A leading scholar of labour studies in the US, Ruth Milkman has helped to shape multiple fields of study that cross disciplinary and interdisciplinary boundaries; her important work has challenged and re-shaped our historical and contemporary understanding of gender, class, and labour. This collection draws together some of her most important essays, published over four decades between 1976 and 2016, complimented by an introduction situating them in academic context and short introductory paragraphs doing likewise for each chapter. [End Page 363]

Milkman’s book is a must read, not only to remind those of us influenced by her excellent work how significant her scholarship was and is, but also for new scholars who can trace the intellectual evolution of a labour studies author whose writing has always been grounded in painstaking empirical research, and simultaneously dedicated to analyzing the origins and operation of social inequality, even as specific topics, theories, and approaches have shifted over time.
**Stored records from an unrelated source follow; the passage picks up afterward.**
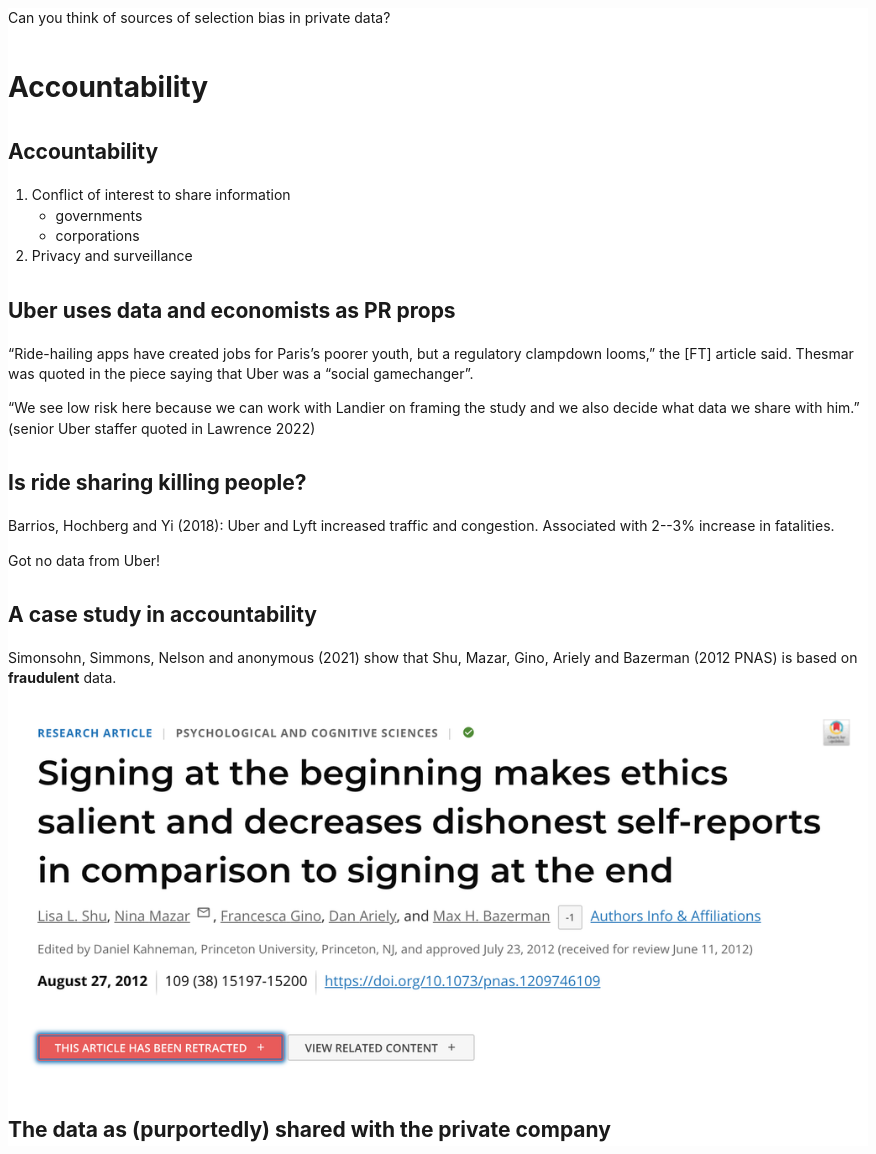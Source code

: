 Can you think of sources of selection bias in private data?


# Accountability
## Accountability
1. Conflict of interest to share information
	- governments
	- corporations
2. Privacy and surveillance

## Uber uses data and economists as PR props
“Ride-hailing apps have created jobs for Paris’s poorer youth, but a regulatory clampdown looms,” the [FT] article said. Thesmar was quoted in the piece saying that Uber was a “social gamechanger”.

“We see low risk here because we can work with Landier on framing the study and we also decide what data we share with him.” (senior Uber staffer quoted in Lawrence 2022)

## Is ride sharing killing people?
Barrios, Hochberg and Yi (2018): Uber and Lyft increased traffic and congestion. Associated with 2--3% increase in fatalities.

Got no data from Uber!

## A case study in accountability
Simonsohn, Simmons, Nelson and anonymous (2021) show that Shu, Mazar, Gino, Ariely and Bazerman (2012 PNAS) is based on **fraudulent** data.

![](exhibit/ariely.png)

## The data as (purportedly) shared with the private company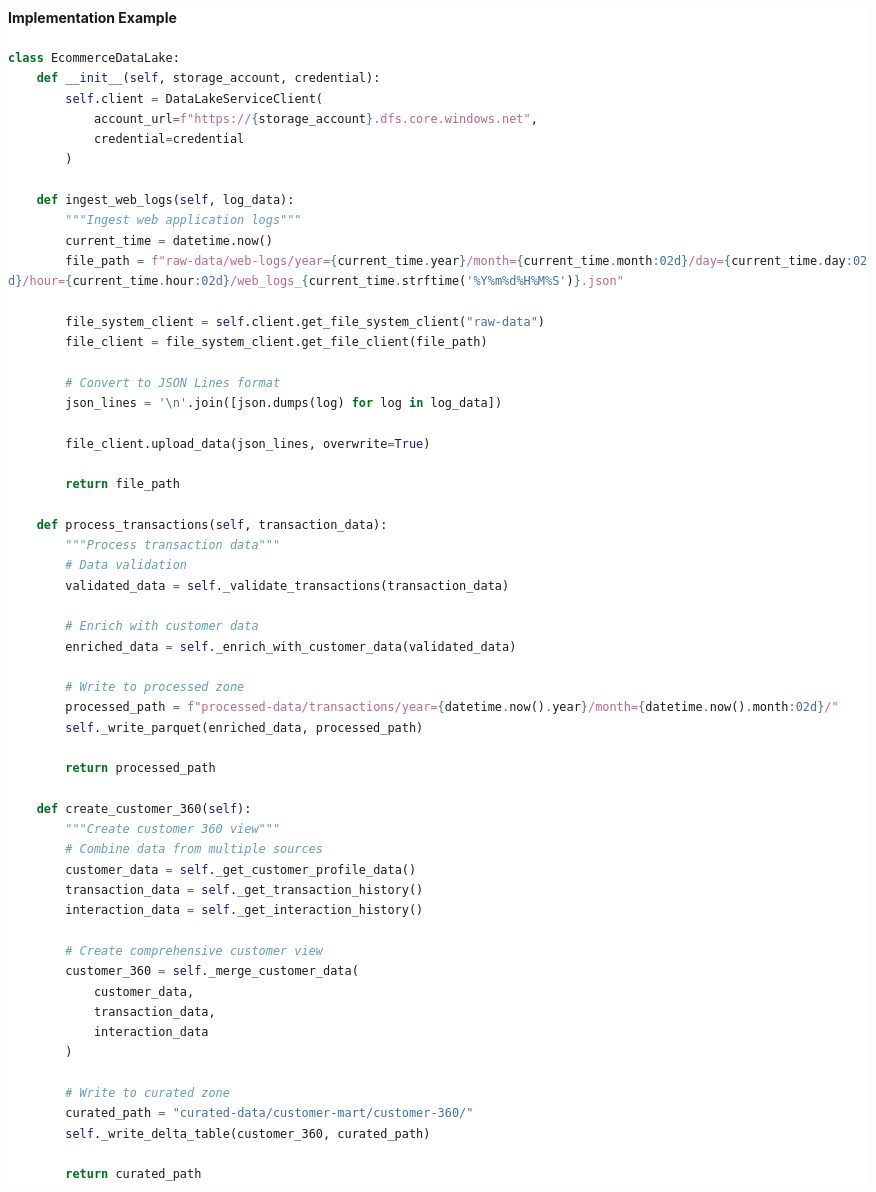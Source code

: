 #### Implementation Example

```python
class EcommerceDataLake:
    def __init__(self, storage_account, credential):
        self.client = DataLakeServiceClient(
            account_url=f"https://{storage_account}.dfs.core.windows.net",
            credential=credential
        )
    
    def ingest_web_logs(self, log_data):
        """Ingest web application logs"""
        current_time = datetime.now()
        file_path = f"raw-data/web-logs/year={current_time.year}/month={current_time.month:02d}/day={current_time.day:02d}/hour={current_time.hour:02d}/web_logs_{current_time.strftime('%Y%m%d%H%M%S')}.json"
        
        file_system_client = self.client.get_file_system_client("raw-data")
        file_client = file_system_client.get_file_client(file_path)
        
        # Convert to JSON Lines format
        json_lines = '\n'.join([json.dumps(log) for log in log_data])
        
        file_client.upload_data(json_lines, overwrite=True)
        
        return file_path
    
    def process_transactions(self, transaction_data):
        """Process transaction data"""
        # Data validation
        validated_data = self._validate_transactions(transaction_data)
        
        # Enrich with customer data
        enriched_data = self._enrich_with_customer_data(validated_data)
        
        # Write to processed zone
        processed_path = f"processed-data/transactions/year={datetime.now().year}/month={datetime.now().month:02d}/"
        self._write_parquet(enriched_data, processed_path)
        
        return processed_path
    
    def create_customer_360(self):
        """Create customer 360 view"""
        # Combine data from multiple sources
        customer_data = self._get_customer_profile_data()
        transaction_data = self._get_transaction_history()
        interaction_data = self._get_interaction_history()
        
        # Create comprehensive customer view
        customer_360 = self._merge_customer_data(
            customer_data, 
            transaction_data, 
            interaction_data
        )
        
        # Write to curated zone
        curated_path = "curated-data/customer-mart/customer-360/"
        self._write_delta_table(customer_360, curated_path)
        
        return curated_path
```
The essays can be divided into four groupings. The first few pieces, likely better known to historians, deal with case studies of women workers in the Depression, World War II, and the post-war decades, especially those women toiling in mass production industries like auto manufacturing. These pieces are thoroughly grounded in archival and other historical sources, and were often shaped, as she points out, by debates in Marxist-feminist and socialist-feminist theories of the time. Milkman’s ability to create a useful, dialectical dialogue between theory and evidence is especially noteworthy: using the situation of working women during the Depression, to take only one example, she challenged older “reserve army of labour” theories by showing that the gender segmentation of the labour force offered women some protection against unemployment, if only because they were clustered in low-wage, highly gender-specific job ghettos.

These essays also allow us to see how different sets of historical sources offer cumulative insights into women’s occupational choices (or lack of them) and the resilience of race and gender divisions in the labour force – these being, for Milkman, a key element of women’s ongoing oppression. While “Redefining Women’s Work” explores the role of trade unions in sustaining gendered and raced job categorization during the war years, a subsequent essay builds on these findings, arguing that the critical element in the re-imposition of the pre-war gender order was management prerogative in defining the contours of its workforce. In all of this historical work, Milkman tries to situate the union movement, the central focus of her work, within the broader context of changing class and gender relations, though I sometimes wish she had written more about the political context. In an essay dealing with post-World War II retrenchment, for instance, it seems to me that the Cold War and decline of the Left (orchestrated by state repression and replayed through the unions) was absolutely critical in shutting down more radical alternatives to retrenchment.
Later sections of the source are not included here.